▶ [What is being asked]
Using the data below, restate exactly every line from the one with "Developing resilience not" up to and including the one with "#### ソースからビルドする場合". No picture belongs in it.

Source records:
'''

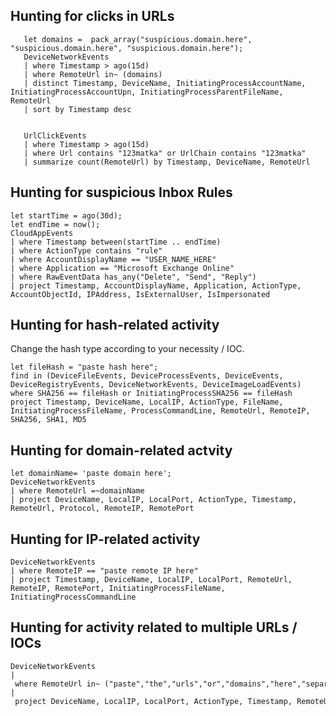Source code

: ## Hunting for clicks in URLs


       let domains =  pack_array("suspicious.domain.here", "suspicious.domain.here", "suspicious.domain.here");
       DeviceNetworkEvents
       | where Timestamp > ago(15d)
       | where RemoteUrl in~ (domains)
       | distinct Timestamp, DeviceName, InitiatingProcessAccountName, InitiatingProcessAccountUpn, InitiatingProcessParentFileName, RemoteUrl
       | sort by Timestamp desc


       UrlClickEvents
       | where Timestamp > ago(15d)
       | where Url contains "123matka" or UrlChain contains "123matka"
       | summarize count(RemoteUrl) by Timestamp, DeviceName, RemoteUrl


## Hunting for suspicious Inbox Rules    

    let startTime = ago(30d);
    let endTime = now();
    CloudAppEvents
    | where Timestamp between(startTime .. endTime)
    | where ActionType contains "rule"
    | where AccountDisplayName == "USER_NAME_HERE"
    | where Application == "Microsoft Exchange Online"
    | where RawEventData has_any("Delete", "Send", "Reply")
    | project Timestamp, AccountDisplayName, Application, ActionType, AccountObjectId, IPAddress, IsExternalUser, IsImpersonated
  
 
## Hunting for hash-related activity
 
 Change the hash type according to your necessity / IOC. 
 
    let fileHash = "paste hash here";
    find in (DeviceFileEvents, DeviceProcessEvents, DeviceEvents, DeviceRegistryEvents, DeviceNetworkEvents, DeviceImageLoadEvents)
    where SHA256 == fileHash or InitiatingProcessSHA256 == fileHash
    project Timestamp, DeviceName, LocalIP, ActionType, FileName, InitiatingProcessFileName, ProcessCommandLine, RemoteUrl, RemoteIP, SHA256, SHA1, MD5
  
 
## Hunting for domain-related actvity
 
    let domainName= 'paste domain here';
    DeviceNetworkEvents
    | where RemoteUrl =~domainName
    | project DeviceName, LocalIP, LocalPort, ActionType, Timestamp, RemoteUrl, Protocol, RemoteIP, RemotePort
  
## Hunting for IP-related activity

    DeviceNetworkEvents
    | where RemoteIP == "paste remote IP here"
    | project Timestamp, DeviceName, LocalIP, LocalPort, RemoteUrl, RemoteIP, RemotePort, InitiatingProcessFileName, InitiatingProcessCommandLine
  
  
## Hunting for activity related to multiple URLs / IOCs

    DeviceNetworkEvents
    | where RemoteUrl in~ ("paste","the","urls","or","domains","here","separeted","by","commas")
    | project DeviceName, LocalIP, LocalPort, ActionType, Timestamp, RemoteUrl, Protocol, RemoteIP, RemotePort






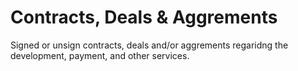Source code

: # Contracts, Deals & Aggrements

Signed or unsign contracts, deals and/or aggrements regaridng the development, payment, and other services.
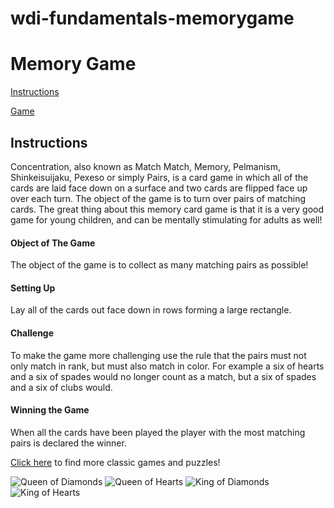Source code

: # wdi-fundamentals-memorygame
<!DOCTYPE html>
<html>
<head>
	<title>Memory Card Game</title>
	<link href="css/style.css" rel="stylesheet" type="text/css">
</head>
<body>

<h1>Memory Game</h1>

  <a href="#">Instructions</a>

  <a href="#">Game</a>

<h2>Instructions</h2>

  <p>Concentration, also known as Match Match, Memory, Pelmanism, Shinkeisuijaku, Pexeso or simply Pairs, is a card game in which all of the cards are laid face down on a surface and two cards are flipped face up over each turn. The object of the game is to turn over pairs of matching cards. The great thing about this memory card game is that it is a very good game for young children, and can be mentally stimulating for adults as well!</p>

<h4>Object of The Game</h4>
  <p>The object of the game is to collect as many matching pairs as possible!</p>

<h4>Setting Up</h4>
  <p>Lay all of the cards out face down in rows forming a large rectangle.</p>

<h4>Challenge</h4>
  <p>To make the game more challenging use the rule that the pairs must not only match in rank, but must also match in color. For example a six of hearts and a six of spades would no longer count as a match, but a six of spades and a six of clubs would.</p>

<h4>Winning the Game</h4>
  <p>When all the cards have been played the player with the most matching pairs is declared the winner.</p>

  <p><a href="http://www.classicgamesandpuzzles.com/">Click here</a> to find more classic games and puzzles!</p>

  <div>
    <img src="images/back.png" alt="Queen of Diamonds">
    <img src="images/back.png" alt="Queen of Hearts">
    <img src="images/back.png" alt="King of Diamonds">
    <img src="images/back.png" alt="King of Hearts">
  </div>
</body>
</html>
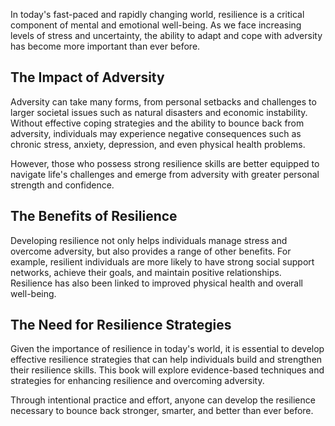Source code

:
In today's fast-paced and rapidly changing world, resilience is a critical component of mental and emotional well-being. As we face increasing levels of stress and uncertainty, the ability to adapt and cope with adversity has become more important than ever before.

The Impact of Adversity
-----------------------

Adversity can take many forms, from personal setbacks and challenges to larger societal issues such as natural disasters and economic instability. Without effective coping strategies and the ability to bounce back from adversity, individuals may experience negative consequences such as chronic stress, anxiety, depression, and even physical health problems.

However, those who possess strong resilience skills are better equipped to navigate life's challenges and emerge from adversity with greater personal strength and confidence.

The Benefits of Resilience
--------------------------

Developing resilience not only helps individuals manage stress and overcome adversity, but also provides a range of other benefits. For example, resilient individuals are more likely to have strong social support networks, achieve their goals, and maintain positive relationships. Resilience has also been linked to improved physical health and overall well-being.

The Need for Resilience Strategies
----------------------------------

Given the importance of resilience in today's world, it is essential to develop effective resilience strategies that can help individuals build and strengthen their resilience skills. This book will explore evidence-based techniques and strategies for enhancing resilience and overcoming adversity.

Through intentional practice and effort, anyone can develop the resilience necessary to bounce back stronger, smarter, and better than ever before.
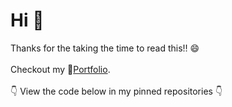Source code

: # Hi 👋
Thanks for the taking the time to read this:bangbang: :smile:
</br>
</br>
Checkout my 📝[Portfolio](https://benjdg.github.io/).  
</br>
:point_down: View the code below in my pinned repositories :point_down:

<!--
**BenjDG/BenjDG** is a ✨ _special_ ✨ repository because its `README.md` (this file) appears on your GitHub profile.

Here are some ideas to get you started:

- 🔭 I’m currently working on ...
- 🌱 I’m currently learning ...
- 👯 I’m looking to collaborate on ...
- 🤔 I’m looking for help with ...
- 💬 Ask me about ...
- 📫 How to reach me: ...
- 😄 Pronouns: ...
- ⚡ Fun fact: ...
-->
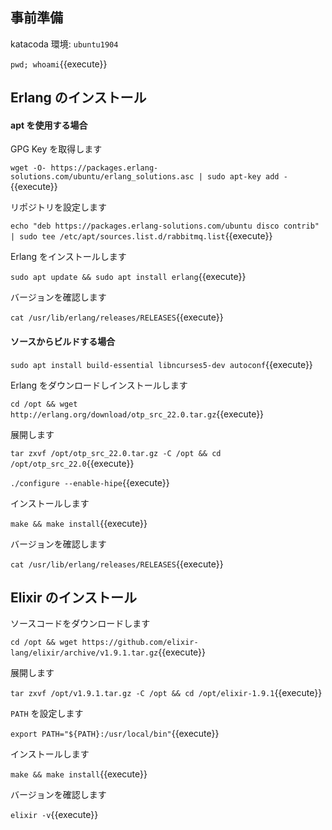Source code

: ## 事前準備

katacoda 環境: `ubuntu1904`

`pwd; whoami`{{execute}}

## Erlang のインストール

#### apt を使用する場合

GPG Key を取得します

`wget -O- https://packages.erlang-solutions.com/ubuntu/erlang_solutions.asc | sudo apt-key add -`{{execute}}

リポジトリを設定します

`echo "deb https://packages.erlang-solutions.com/ubuntu disco contrib" | sudo tee /etc/apt/sources.list.d/rabbitmq.list`{{execute}}

Erlang をインストールします

`sudo apt update && sudo apt install erlang`{{execute}}

バージョンを確認します

`cat /usr/lib/erlang/releases/RELEASES`{{execute}}


#### ソースからビルドする場合

<!-- `apt install libncurses5-dev autoconf xsltproc fop libxml2-utils libwxgtk3.0-dev` -->
`sudo apt install build-essential libncurses5-dev autoconf`{{execute}}

Erlang をダウンロードしインストールします

`cd /opt && wget http://erlang.org/download/otp_src_22.0.tar.gz`{{execute}}

展開します

`tar zxvf /opt/otp_src_22.0.tar.gz -C /opt && cd /opt/otp_src_22.0`{{execute}}

`./configure --enable-hipe`{{execute}}

インストールします

`make && make install`{{execute}}

バージョンを確認します

`cat /usr/lib/erlang/releases/RELEASES`{{execute}}

## Elixir のインストール

ソースコードをダウンロードします

`cd /opt && wget https://github.com/elixir-lang/elixir/archive/v1.9.1.tar.gz`{{execute}}

展開します

`tar zxvf /opt/v1.9.1.tar.gz -C /opt && cd /opt/elixir-1.9.1`{{execute}}

`PATH` を設定します

`export PATH="${PATH}:/usr/local/bin"`{{execute}}

インストールします

`make && make install`{{execute}}

バージョンを確認します

`elixir -v`{{execute}}
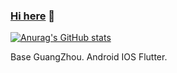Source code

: ### <a href="https://github.com/jiangzhengnan" target="_blank">Hi here</a> 👋
 

[![Anurag's GitHub stats](https://github-readme-stats.vercel.app/api?username=jiangzhengnan)](https://github.com/anuraghazra/github-readme-stats)

Base GuangZhou. Android IOS Flutter.
 
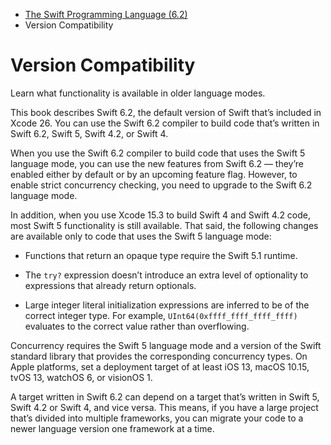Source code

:   * [ The Swift Programming Language (6.2) ](/swift-book/documentation/the-swift-programming-language)
  * Version Compatibility 

# Version Compatibility

Learn what functionality is available in older language modes.

This book describes Swift 6.2, the default version of Swift that’s included in
Xcode 26. You can use the Swift 6.2 compiler to build code that’s written in
Swift 6.2, Swift 5, Swift 4.2, or Swift 4.

When you use the Swift 6.2 compiler to build code that uses the Swift 5
language mode, you can use the new features from Swift 6.2 — they’re enabled
either by default or by an upcoming feature flag. However, to enable strict
concurrency checking, you need to upgrade to the Swift 6.2 language mode.

In addition, when you use Xcode 15.3 to build Swift 4 and Swift 4.2 code, most
Swift 5 functionality is still available. That said, the following changes are
available only to code that uses the Swift 5 language mode:

  * Functions that return an opaque type require the Swift 5.1 runtime.

  * The `try?` expression doesn’t introduce an extra level of optionality to expressions that already return optionals.

  * Large integer literal initialization expressions are inferred to be of the correct integer type. For example, `UInt64(0xffff_ffff_ffff_ffff)` evaluates to the correct value rather than overflowing.

Concurrency requires the Swift 5 language mode and a version of the Swift
standard library that provides the corresponding concurrency types. On Apple
platforms, set a deployment target of at least iOS 13, macOS 10.15, tvOS 13,
watchOS 6, or visionOS 1.

A target written in Swift 6.2 can depend on a target that’s written in Swift
5, Swift 4.2 or Swift 4, and vice versa. This means, if you have a large
project that’s divided into multiple frameworks, you can migrate your code to
a newer language version one framework at a time.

'''

▶ [Exercise solution]
Developing resilience not only helps individuals manage stress and overcome adversity, but also provides a range of other benefits. For example, resilient individuals are more likely to have strong social support networks, achieve their goals, and maintain positive relationships. Resilience has also been linked to improved physical health and overall well-being.

The Need for Resilience Strategies
----------------------------------

Given the importance of resilience in today's world, it is essential to develop effective resilience strategies that can help individuals build and strengthen their resilience skills. This book will explore evidence-based techniques and strategies for enhancing resilience and overcoming adversity.

Through intentional practice and effort, anyone can develop the resilience necessary to bounce back stronger, smarter, and better than ever before.
Source code

: # Hi 👋
Thanks for the taking the time to read this:bangbang: :smile:
</br>
</br>
Checkout my 📝[Portfolio](https://benjdg.github.io/).  
</br>
:point_down: View the code below in my pinned repositories :point_down:

<!--
**BenjDG/BenjDG** is a ✨ _special_ ✨ repository because its `README.md` (this file) appears on your GitHub profile.

Here are some ideas to get you started:

- 🔭 I’m currently working on ...
- 🌱 I’m currently learning ...
- 👯 I’m looking to collaborate on ...
- 🤔 I’m looking for help with ...
- 💬 Ask me about ...
- 📫 How to reach me: ...
- 😄 Pronouns: ...
- ⚡ Fun fact: ...
-->
Source code

: ## 事前準備

katacoda 環境: `ubuntu1904`

`pwd; whoami`{{execute}}

## Erlang のインストール

#### apt を使用する場合

GPG Key を取得します

`wget -O- https://packages.erlang-solutions.com/ubuntu/erlang_solutions.asc | sudo apt-key add -`{{execute}}

リポジトリを設定します

`echo "deb https://packages.erlang-solutions.com/ubuntu disco contrib" | sudo tee /etc/apt/sources.list.d/rabbitmq.list`{{execute}}

Erlang をインストールします

`sudo apt update && sudo apt install erlang`{{execute}}

バージョンを確認します

`cat /usr/lib/erlang/releases/RELEASES`{{execute}}


#### ソースからビルドする場合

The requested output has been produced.